- [AVAILABLE RECORDS]:
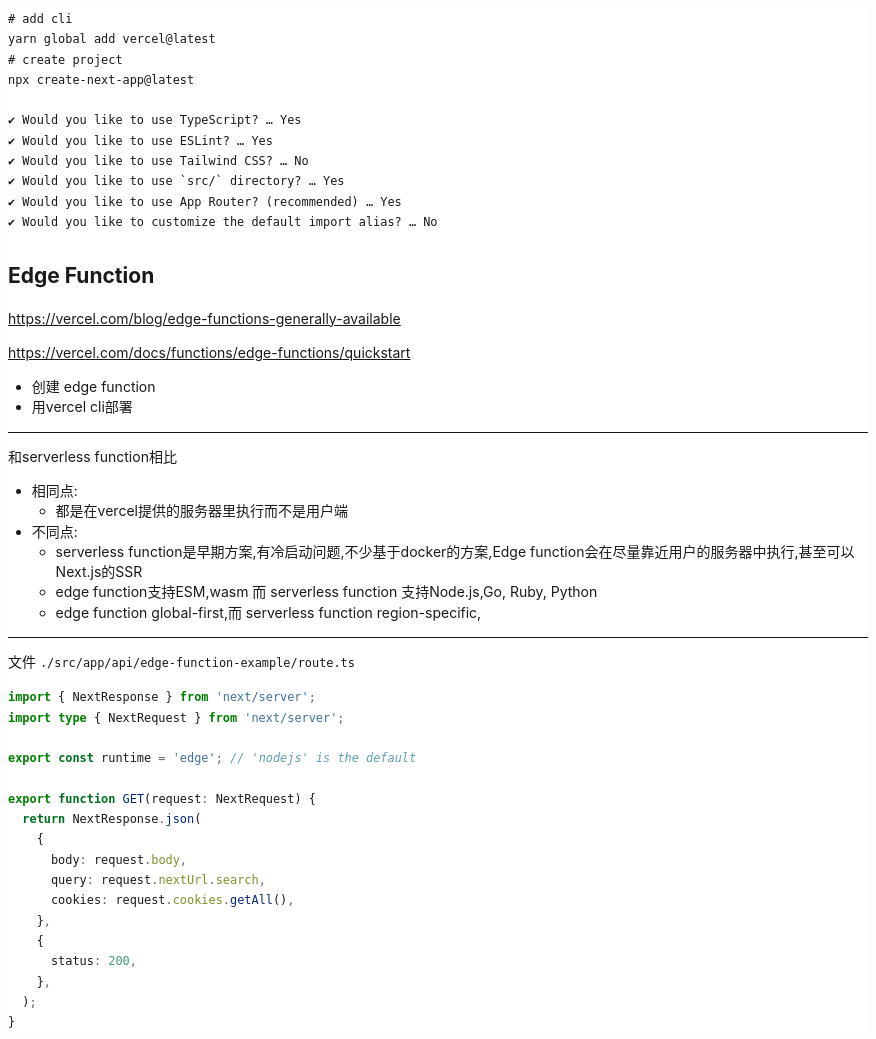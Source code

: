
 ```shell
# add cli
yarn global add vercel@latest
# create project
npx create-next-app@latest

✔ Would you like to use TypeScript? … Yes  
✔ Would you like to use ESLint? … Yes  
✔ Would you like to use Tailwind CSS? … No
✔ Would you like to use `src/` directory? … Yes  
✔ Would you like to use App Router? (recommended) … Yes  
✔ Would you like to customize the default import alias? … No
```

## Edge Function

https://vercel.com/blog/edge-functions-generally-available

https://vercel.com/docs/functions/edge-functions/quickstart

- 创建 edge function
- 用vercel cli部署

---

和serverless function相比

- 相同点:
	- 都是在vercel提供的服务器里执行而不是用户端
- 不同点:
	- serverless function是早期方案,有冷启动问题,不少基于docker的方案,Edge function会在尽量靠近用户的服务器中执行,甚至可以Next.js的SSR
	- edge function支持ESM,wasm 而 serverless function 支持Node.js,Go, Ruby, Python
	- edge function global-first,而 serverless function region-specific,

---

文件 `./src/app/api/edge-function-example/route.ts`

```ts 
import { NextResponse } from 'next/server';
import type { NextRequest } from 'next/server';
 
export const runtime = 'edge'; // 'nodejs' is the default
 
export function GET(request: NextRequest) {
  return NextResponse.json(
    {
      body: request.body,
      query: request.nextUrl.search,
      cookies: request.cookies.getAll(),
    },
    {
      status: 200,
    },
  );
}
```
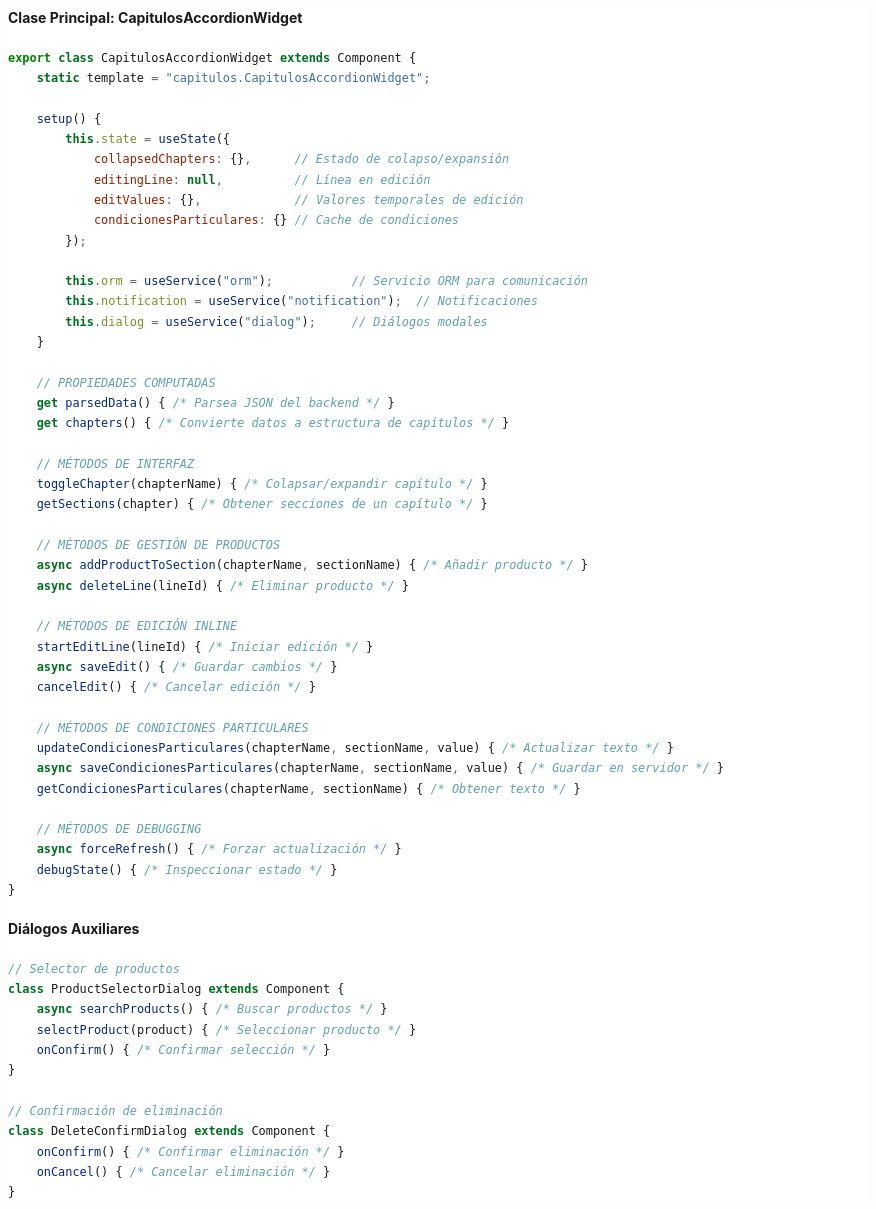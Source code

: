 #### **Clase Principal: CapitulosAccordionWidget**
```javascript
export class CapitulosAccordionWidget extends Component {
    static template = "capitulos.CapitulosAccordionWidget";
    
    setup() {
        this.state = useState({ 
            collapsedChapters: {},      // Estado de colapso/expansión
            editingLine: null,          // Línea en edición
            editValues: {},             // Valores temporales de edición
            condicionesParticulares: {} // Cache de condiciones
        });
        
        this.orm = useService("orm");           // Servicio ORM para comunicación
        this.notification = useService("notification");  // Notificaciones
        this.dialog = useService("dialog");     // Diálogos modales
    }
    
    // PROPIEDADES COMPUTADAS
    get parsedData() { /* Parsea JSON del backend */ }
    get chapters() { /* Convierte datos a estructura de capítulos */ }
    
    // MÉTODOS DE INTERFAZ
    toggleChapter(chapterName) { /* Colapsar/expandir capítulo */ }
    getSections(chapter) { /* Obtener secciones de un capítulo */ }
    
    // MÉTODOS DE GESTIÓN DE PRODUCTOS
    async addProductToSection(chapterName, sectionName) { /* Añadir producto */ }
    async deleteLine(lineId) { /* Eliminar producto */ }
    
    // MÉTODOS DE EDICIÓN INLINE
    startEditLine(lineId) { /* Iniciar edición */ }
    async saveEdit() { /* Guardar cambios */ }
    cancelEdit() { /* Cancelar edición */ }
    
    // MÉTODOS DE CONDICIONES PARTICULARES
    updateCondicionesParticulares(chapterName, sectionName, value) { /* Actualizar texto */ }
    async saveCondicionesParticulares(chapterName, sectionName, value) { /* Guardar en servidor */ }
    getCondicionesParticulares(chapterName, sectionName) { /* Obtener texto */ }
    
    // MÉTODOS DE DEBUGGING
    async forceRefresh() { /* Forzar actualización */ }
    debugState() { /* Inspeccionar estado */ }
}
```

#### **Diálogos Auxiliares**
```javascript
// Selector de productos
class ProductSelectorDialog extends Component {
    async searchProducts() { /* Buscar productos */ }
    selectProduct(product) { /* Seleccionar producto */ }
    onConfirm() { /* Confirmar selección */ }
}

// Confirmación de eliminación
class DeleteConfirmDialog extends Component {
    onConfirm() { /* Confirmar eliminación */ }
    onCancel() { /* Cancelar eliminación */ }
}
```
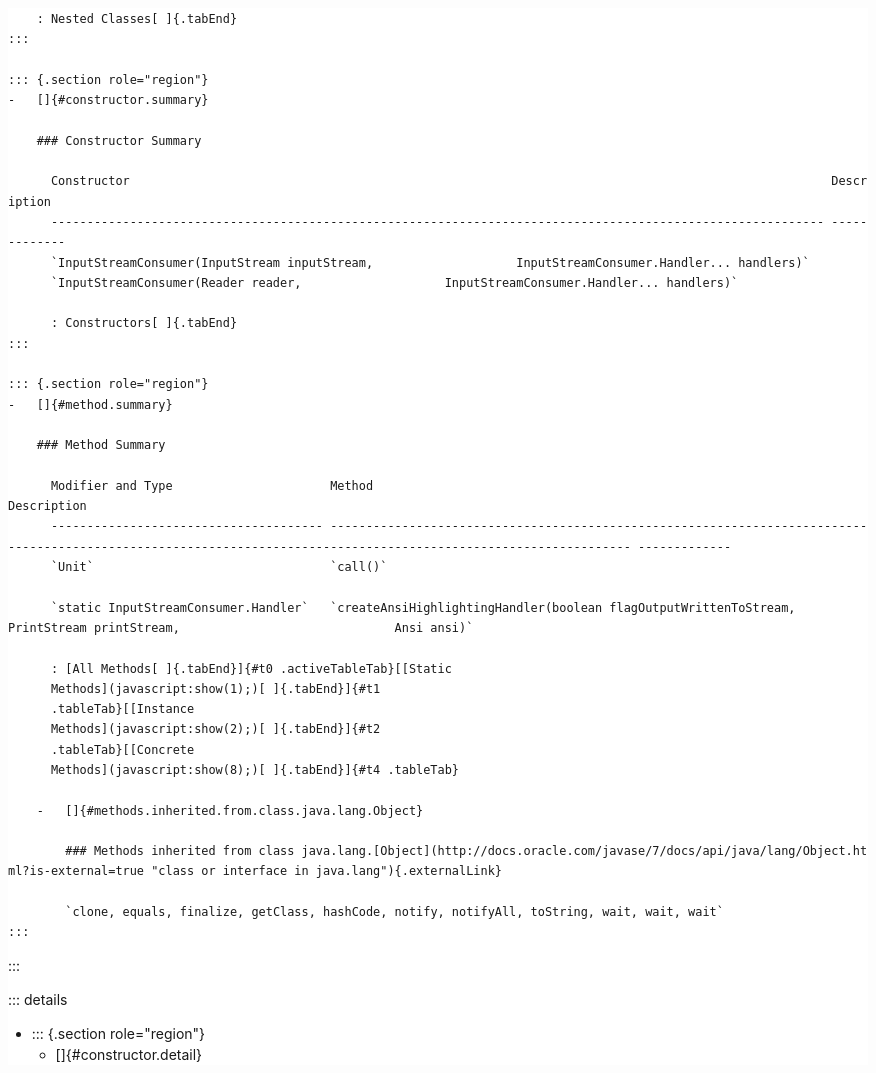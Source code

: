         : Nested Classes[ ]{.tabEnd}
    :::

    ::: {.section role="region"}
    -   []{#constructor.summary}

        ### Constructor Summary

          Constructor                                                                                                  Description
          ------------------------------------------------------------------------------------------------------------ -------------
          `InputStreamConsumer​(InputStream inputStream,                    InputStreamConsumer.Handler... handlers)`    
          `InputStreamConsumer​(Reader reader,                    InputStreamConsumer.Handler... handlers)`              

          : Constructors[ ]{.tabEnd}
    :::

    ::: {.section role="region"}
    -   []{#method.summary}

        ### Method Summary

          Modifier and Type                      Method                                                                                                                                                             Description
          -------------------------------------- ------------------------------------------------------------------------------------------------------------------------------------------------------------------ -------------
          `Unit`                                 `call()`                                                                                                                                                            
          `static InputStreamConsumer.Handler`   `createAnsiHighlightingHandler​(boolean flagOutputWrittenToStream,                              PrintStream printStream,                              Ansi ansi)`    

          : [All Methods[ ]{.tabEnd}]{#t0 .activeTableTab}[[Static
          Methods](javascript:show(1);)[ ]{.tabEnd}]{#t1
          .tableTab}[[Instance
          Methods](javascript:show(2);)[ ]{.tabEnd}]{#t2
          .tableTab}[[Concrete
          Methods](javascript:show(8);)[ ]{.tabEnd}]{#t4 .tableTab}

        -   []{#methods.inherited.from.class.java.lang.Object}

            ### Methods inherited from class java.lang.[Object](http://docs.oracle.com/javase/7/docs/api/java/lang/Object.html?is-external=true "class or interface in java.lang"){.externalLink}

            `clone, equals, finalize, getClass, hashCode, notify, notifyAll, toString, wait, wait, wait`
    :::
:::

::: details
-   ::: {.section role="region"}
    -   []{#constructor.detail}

- [DIRECTIONS]: Within the records, how many lines include "eliminación"? The answer is the number and nothing else.

- [RESPONSE TO THE EXERCISE]: 3